L’ultima testimonianza pubblica – VIDEO – di Liliana Segre agli studenti. Per l’evento è stata scelta Rondine, cittadella della pace. Luogo in cui la sua presenza e le sue parole riecheggiano la sofferenza e la barbarie subita, ma che profumano di speranza e memoria. Affinché non accada mai più.
L’ultima testimonianza pubblica della senatrice a vita ed ex deportata Liliana Segre è un evento talmente importante da richiamare la presenza delle istituzioni. Così, davanti gli studenti di Rondine, cittadella della pace, alla presidente del Senato Casellati e del consiglio Giuseppe Conte, David Sassoli, presidente del parlamento europeo introduce l’atteso racconto: «Liliana è per noi un esempio contro ogni intolleranza e violenza, armi necessarie per combattere il virus dell’antisemitismo ancora così radicato nella cultura europea e nella nostra società. Nell’intervento a Bruxelles Liliana aveva detto: la forza della vita è straordinaria ed è questo quello che dobbiamo trasmettere ai giovani di oggi, che siano in grado di fare le scelte e con la loro responsabilità e la loro coscienza possano essere sempre quella farfalla gialla che vola sopra i fili spinati».
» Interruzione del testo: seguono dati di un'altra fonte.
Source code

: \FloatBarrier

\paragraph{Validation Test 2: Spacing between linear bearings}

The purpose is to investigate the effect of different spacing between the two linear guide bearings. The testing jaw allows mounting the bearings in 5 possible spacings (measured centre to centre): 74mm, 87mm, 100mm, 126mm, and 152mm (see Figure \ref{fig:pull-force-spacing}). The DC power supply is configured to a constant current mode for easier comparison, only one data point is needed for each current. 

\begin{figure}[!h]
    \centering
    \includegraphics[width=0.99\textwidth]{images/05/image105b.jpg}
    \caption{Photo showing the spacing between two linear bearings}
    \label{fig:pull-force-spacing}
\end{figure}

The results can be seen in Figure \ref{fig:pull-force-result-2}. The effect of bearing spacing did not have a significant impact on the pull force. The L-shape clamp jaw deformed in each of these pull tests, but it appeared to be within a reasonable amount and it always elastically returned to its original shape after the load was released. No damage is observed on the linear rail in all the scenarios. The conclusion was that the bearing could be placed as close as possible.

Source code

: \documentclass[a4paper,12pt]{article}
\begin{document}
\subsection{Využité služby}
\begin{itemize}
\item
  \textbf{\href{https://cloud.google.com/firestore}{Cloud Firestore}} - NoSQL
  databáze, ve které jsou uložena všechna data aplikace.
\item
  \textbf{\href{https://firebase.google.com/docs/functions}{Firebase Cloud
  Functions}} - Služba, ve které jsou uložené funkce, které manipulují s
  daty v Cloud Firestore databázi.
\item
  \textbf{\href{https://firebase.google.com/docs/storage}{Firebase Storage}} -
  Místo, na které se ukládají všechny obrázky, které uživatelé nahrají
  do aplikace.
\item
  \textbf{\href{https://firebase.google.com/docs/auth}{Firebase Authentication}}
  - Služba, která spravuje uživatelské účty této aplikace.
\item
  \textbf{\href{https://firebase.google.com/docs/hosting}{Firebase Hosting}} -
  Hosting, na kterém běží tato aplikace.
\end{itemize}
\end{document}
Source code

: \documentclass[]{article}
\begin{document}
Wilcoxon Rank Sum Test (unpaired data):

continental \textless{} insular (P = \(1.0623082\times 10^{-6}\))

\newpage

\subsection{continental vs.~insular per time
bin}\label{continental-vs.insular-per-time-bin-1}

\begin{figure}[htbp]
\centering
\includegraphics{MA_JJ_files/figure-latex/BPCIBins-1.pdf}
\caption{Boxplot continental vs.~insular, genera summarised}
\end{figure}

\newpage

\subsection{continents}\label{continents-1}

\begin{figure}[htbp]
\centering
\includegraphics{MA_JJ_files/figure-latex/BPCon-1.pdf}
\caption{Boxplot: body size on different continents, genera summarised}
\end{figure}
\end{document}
Liliana Segre che ha scelto proprio Rondine per far sì che ancora una volta, l’ultima, i suoi nipoti ideali ereditino uno straordinario patrimonio morale. Dunque, inizia così la sua narrazione: «Vorrei iniziare con i ringraziamenti ma i primi vanno ai giovani. Il mio racconto è pieno di pietà, dolore, pena e amore per quella ragazzina che ero io e di cui ora sono la nonna. Lo so che è difficile immaginare una 90enne ragazzina che aveva la sua piccola vita. Quella piccola vita interrotta in un giorno di settembre del 1938 in cui sono diventata l’altra. E quando diventi l’altra, tutto il mondo ti considera diversa. Ma io sono stata e sono, ancora, l’altra».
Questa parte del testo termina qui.